> Activity: Filter the entries for the string "performances". Copy each line that has it.

> Input material:
--

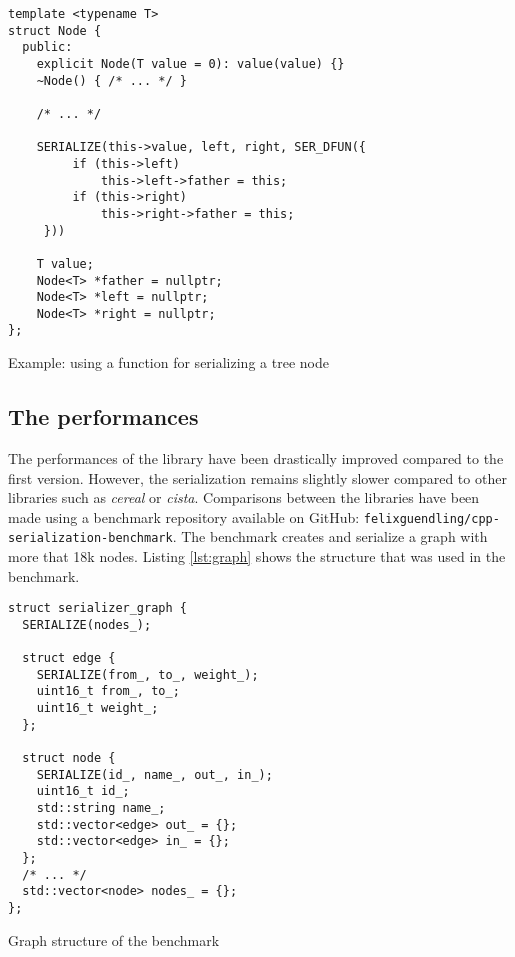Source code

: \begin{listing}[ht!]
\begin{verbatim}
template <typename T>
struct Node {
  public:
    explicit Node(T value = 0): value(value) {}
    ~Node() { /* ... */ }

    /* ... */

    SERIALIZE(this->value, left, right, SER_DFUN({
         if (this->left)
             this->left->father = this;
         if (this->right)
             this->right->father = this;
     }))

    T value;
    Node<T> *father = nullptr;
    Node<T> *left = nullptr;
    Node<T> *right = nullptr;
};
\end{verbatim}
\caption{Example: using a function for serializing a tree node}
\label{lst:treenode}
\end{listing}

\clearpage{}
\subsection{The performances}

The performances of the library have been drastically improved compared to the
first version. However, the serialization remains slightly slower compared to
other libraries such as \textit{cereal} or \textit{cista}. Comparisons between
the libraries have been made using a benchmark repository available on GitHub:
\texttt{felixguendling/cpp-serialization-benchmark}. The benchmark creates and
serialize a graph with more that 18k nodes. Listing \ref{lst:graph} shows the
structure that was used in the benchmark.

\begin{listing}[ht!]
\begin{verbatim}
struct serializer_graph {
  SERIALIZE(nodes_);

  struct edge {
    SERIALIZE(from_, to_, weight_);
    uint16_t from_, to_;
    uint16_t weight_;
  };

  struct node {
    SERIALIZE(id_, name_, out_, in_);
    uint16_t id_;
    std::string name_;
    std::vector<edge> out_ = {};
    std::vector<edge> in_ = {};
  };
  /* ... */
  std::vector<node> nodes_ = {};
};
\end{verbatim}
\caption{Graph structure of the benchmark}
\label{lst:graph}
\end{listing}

--

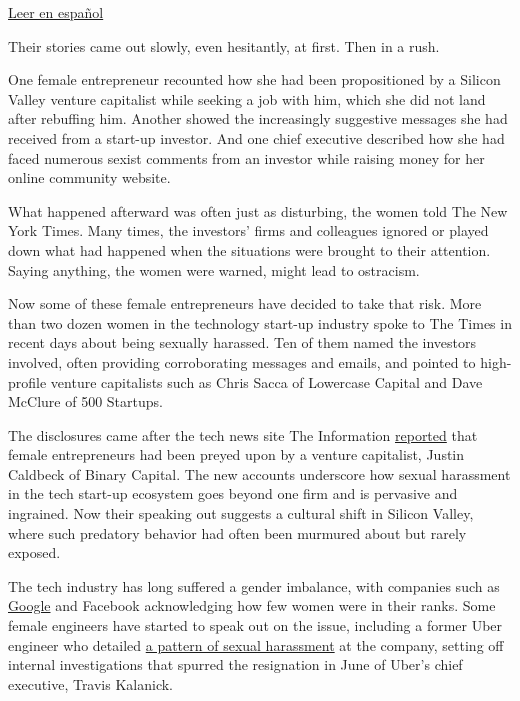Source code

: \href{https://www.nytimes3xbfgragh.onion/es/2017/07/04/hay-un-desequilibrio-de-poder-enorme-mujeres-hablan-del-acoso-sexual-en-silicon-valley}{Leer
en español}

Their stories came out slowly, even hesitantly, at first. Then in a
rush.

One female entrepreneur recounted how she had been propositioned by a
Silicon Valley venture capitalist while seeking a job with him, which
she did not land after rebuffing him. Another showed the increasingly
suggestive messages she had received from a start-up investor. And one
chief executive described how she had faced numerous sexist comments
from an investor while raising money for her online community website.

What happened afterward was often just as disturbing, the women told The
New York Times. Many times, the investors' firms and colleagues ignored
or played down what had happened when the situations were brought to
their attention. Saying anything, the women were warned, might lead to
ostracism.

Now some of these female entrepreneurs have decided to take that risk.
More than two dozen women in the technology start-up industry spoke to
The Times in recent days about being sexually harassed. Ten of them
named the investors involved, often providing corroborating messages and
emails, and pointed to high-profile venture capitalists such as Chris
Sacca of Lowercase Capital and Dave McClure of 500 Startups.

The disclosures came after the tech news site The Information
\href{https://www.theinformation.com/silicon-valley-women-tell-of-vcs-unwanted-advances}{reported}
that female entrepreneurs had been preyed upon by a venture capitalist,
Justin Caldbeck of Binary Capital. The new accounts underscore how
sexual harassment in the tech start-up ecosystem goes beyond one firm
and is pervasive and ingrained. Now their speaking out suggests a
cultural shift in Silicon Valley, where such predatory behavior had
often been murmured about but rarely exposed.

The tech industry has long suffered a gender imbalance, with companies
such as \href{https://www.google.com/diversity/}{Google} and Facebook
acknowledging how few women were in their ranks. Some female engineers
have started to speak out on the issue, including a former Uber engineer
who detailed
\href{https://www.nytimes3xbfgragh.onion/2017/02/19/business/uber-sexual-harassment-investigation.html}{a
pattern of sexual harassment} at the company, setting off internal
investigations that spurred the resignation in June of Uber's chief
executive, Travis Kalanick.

--

> Solution to the problem:
\subsection{The performances}
The performances of the library have been drastically improved compared to the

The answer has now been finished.